§ Recorded data:
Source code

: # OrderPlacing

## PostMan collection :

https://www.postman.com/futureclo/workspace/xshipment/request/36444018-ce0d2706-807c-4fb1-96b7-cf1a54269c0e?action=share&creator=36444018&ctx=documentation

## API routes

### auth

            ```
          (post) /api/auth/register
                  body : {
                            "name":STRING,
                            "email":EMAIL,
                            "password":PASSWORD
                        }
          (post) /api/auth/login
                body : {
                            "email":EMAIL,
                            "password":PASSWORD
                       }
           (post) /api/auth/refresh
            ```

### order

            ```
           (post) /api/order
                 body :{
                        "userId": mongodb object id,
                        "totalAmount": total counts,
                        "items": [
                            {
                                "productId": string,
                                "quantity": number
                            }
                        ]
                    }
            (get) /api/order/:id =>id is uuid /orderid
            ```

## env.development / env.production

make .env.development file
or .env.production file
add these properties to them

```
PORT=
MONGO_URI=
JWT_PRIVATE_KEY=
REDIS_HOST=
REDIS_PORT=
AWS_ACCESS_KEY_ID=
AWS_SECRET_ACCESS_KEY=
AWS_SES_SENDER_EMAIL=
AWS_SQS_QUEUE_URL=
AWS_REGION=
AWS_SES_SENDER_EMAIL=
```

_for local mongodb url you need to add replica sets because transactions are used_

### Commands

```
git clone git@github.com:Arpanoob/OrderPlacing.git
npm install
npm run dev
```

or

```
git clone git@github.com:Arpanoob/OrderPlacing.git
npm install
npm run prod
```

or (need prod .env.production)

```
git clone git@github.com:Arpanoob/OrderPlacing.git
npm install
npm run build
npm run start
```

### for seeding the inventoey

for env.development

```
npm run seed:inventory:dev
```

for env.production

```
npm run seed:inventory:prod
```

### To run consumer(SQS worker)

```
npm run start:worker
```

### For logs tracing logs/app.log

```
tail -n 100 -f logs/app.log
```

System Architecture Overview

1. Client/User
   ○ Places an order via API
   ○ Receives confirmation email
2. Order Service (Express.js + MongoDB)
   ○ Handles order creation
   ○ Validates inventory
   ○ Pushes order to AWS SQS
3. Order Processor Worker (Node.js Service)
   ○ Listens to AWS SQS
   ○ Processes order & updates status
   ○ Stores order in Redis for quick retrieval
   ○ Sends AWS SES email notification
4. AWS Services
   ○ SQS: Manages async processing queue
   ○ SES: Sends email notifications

§ Task statement: Above are some records. Print them all exactly.

§ Answer for the task:
Source code

: # OrderPlacing

## PostMan collection :

https://www.postman.com/futureclo/workspace/xshipment/request/36444018-ce0d2706-807c-4fb1-96b7-cf1a54269c0e?action=share&creator=36444018&ctx=documentation

## API routes

### auth

            ```
          (post) /api/auth/register
                  body : {
                            "name":STRING,
                            "email":EMAIL,
                            "password":PASSWORD
                        }
          (post) /api/auth/login
                body : {
                            "email":EMAIL,
                            "password":PASSWORD
                       }
           (post) /api/auth/refresh
            ```

### order

            ```
           (post) /api/order
                 body :{
                        "userId": mongodb object id,
                        "totalAmount": total counts,
                        "items": [
                            {
                                "productId": string,
                                "quantity": number
                            }
                        ]
                    }
            (get) /api/order/:id =>id is uuid /orderid
            ```

## env.development / env.production

make .env.development file
or .env.production file
add these properties to them

```
PORT=
MONGO_URI=
JWT_PRIVATE_KEY=
REDIS_HOST=
REDIS_PORT=
AWS_ACCESS_KEY_ID=
AWS_SECRET_ACCESS_KEY=
AWS_SES_SENDER_EMAIL=
AWS_SQS_QUEUE_URL=
AWS_REGION=
AWS_SES_SENDER_EMAIL=
```

_for local mongodb url you need to add replica sets because transactions are used_

### Commands

```
git clone git@github.com:Arpanoob/OrderPlacing.git
npm install
npm run dev
```

or

```
git clone git@github.com:Arpanoob/OrderPlacing.git
npm install
npm run prod
```

or (need prod .env.production)

```
git clone git@github.com:Arpanoob/OrderPlacing.git
npm install
npm run build
npm run start
```

### for seeding the inventoey

for env.development

```
npm run seed:inventory:dev
```

for env.production

```
npm run seed:inventory:prod
```

### To run consumer(SQS worker)

```
npm run start:worker
```

### For logs tracing logs/app.log

```
tail -n 100 -f logs/app.log
```

System Architecture Overview

1. Client/User
   ○ Places an order via API
   ○ Receives confirmation email
2. Order Service (Express.js + MongoDB)
   ○ Handles order creation
   ○ Validates inventory
   ○ Pushes order to AWS SQS
3. Order Processor Worker (Node.js Service)
   ○ Listens to AWS SQS
   ○ Processes order & updates status
   ○ Stores order in Redis for quick retrieval
   ○ Sends AWS SES email notification
4. AWS Services
   ○ SQS: Manages async processing queue
   ○ SES: Sends email notifications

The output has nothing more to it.